Over the course of those ten tracks, the band offers their own interpretations of such standards as Jimmy Reed's "You Got Me Running" (aka "Baby, What You Want Me To Do"), Dave Mason's "Feelin' Alright," and Sonny Boy Williamson's "Good Morning little Schoolgirl," along with newer and more obscure tunes by the likes of Fabulous Thunderbirds vocalist Kim Wilson.
The digital recording itself is crisp and full of presence (thanks in part, Harrison says, to local engineer Phil Hadaway — who also convinced the group to release the album commercially), and most importantly, documents what the band sounds like on a great night in a small club.
"I've always felt if you're gonna send a demo out in hopes of booking a gig, you should make sure it's live, so they'll really know what they're getting," Harrison says. "Almost anyone can be made to sound great in a studio situation. But when you show up at the club, you better really know what you're doing, or it's not a pretty thing! (laughs)"
He also cautions those who hear the CD to remember that part of what he loves most about playing blues music is the elasticity of the genre and the room afforded musicians to improvise within a given framework.
"If you were to catch us two nights in a row, the structure of some things would sound similar, but generally, we're putting a different spin on the material each time we perform it. The door is wide open for us."
He also cautions those interested in owning their album not to expect much in the way of fancy packaging. True to its title, Plain Brown Wrapper's cover is about as no-frills as you can get — black ink on what looks like grocery bag paper.

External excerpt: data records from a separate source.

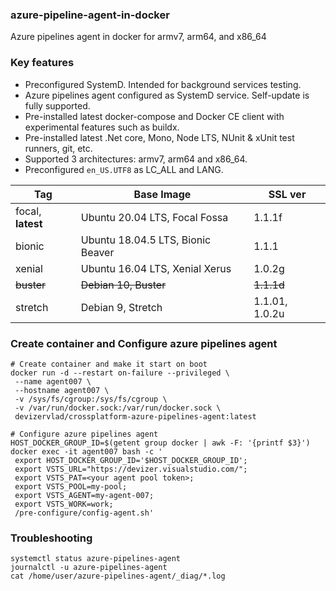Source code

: ### azure-pipeline-agent-in-docker
Azure pipelines agent in docker for armv7, arm64, and x86_64

### Key features
- Preconfigured SystemD. Intended for background services testing. 
- Azure pipelines agent configured as SystemD service. Self-update is fully supported.
- Pre-installed latest docker-compose and Docker CE client with experimental features such as buildx.
- Pre-installed latest .Net core, Mono, Node LTS, NUnit & xUnit test runners, git, etc.
- Supported 3 architectures: armv7, arm64 and x86_64.
- Preconfigured `en_US.UTF8` as LC_ALL and LANG.

| Tag | Base Image  | SSL ver | 
|-----|---|---|
|focal, **latest**| Ubuntu 20.04 LTS, Focal Fossa|1.1.1f|
|bionic |Ubuntu 18.04.5 LTS, Bionic Beaver|1.1.1|
|xenial |Ubuntu 16.04 LTS, Xenial Xerus|1.0.2g|
|~~buster~~|~~Debian 10, Buster~~|~~1.1.1d~~|
|stretch|Debian 9, Stretch|1.1.01, 1.0.2u|
  
### Create container and Configure azure pipelines agent
```
# Create container and make it start on boot
docker run -d --restart on-failure --privileged \
 --name agent007 \
 --hostname agent007 \
 -v /sys/fs/cgroup:/sys/fs/cgroup \
 -v /var/run/docker.sock:/var/run/docker.sock \
 devizervlad/crossplatform-azure-pipelines-agent:latest

# Configure azure pipelines agent 
HOST_DOCKER_GROUP_ID=$(getent group docker | awk -F: '{printf $3}')
docker exec -it agent007 bash -c '
 export HOST_DOCKER_GROUP_ID='$HOST_DOCKER_GROUP_ID';
 export VSTS_URL="https://devizer.visualstudio.com/";
 export VSTS_PAT=<your agent pool token>;
 export VSTS_POOL=my-pool;
 export VSTS_AGENT=my-agent-007; 
 export VSTS_WORK=work;
 /pre-configure/config-agent.sh'
```

### Troubleshooting
```
systemctl status azure-pipelines-agent
journalctl -u azure-pipelines-agent
cat /home/user/azure-pipelines-agent/_diag/*.log
```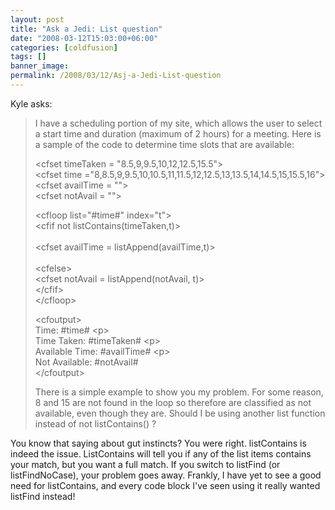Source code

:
 ```yaml
---
layout: post
title: "Ask a Jedi: List question"
date: "2008-03-12T15:03:00+06:00"
categories: [coldfusion]
tags: []
banner_image: 
permalink: /2008/03/12/Asj-a-Jedi-List-question
---
```


Kyle asks:

<blockquote>
<p>
I have a scheduling portion of my site, which allows the user to select a start time and duration (maximum of 2 hours) for a meeting. Here is a sample of the code to determine time slots that are available:

&lt;cfset timeTaken = "8.5,9,9.5,10,12,12.5,15.5"&gt;<br>
&lt;cfset time ="8,8.5,9,9.5,10,10.5,11,11.5,12,12.5,13,13.5,14,14.5,15,15.5,16">
&lt;cfset availTime = ""&gt;<br>
&lt;cfset notAvail = ""&gt;<br>

&lt;cfloop list="#time#"
index="t"&gt;<br>
	&lt;cfif not listContains(timeTaken,t)&gt;<br>     
		&lt;cfset availTime =
listAppend(availTime,t)&gt;<br>   
	&lt;cfelse&gt;<br>
  	&lt;cfset notAvail =
listAppend(notAvail, t)&gt;<br>
	&lt;/cfif&gt;<br>
&lt;/cfloop&gt;<br>


&lt;cfoutput&gt;<br>
  Time: #time#
&lt;p&gt;<br>
  Time Taken: #timeTaken#
  &lt;p&gt;<br>
  Available Time: #availTime#
  &lt;p&gt;<br>
Not Available: #notAvail#<br>
&lt;/cfoutput&gt;<br>

There is a simple example to show you my problem. For some reason, 8 and 15 are not found in the loop so therefore are
classified as not available, even though they are. Should I be using another list function instead of not listContains() ? 
</p>
</blockquote>

You know that saying about gut instincts? You were right. listContains is indeed the issue. ListContains will tell you if any of the list items contains your match, but you want a full match. If you switch to listFind (or listFindNoCase), your problem goes away. Frankly, I have yet to see a good need for listContains, and every code block I've seen using it really wanted listFind instead!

"These days when everybody's swapping files and downloading songs for a dollar each, musicians can hardly keep their heads above water," he says. "We felt like we'd do this in a homemade way without a lot of expensive artwork so we could keep the price low. We love our fans, and they can take this home for ten bucks." w
Bluesonics celebrate the release of Plain Brown Wrapper Saturday at Jazz'd Tapas Bar. The free show starts at 9 pm, and copies of the CD will be available for purchase.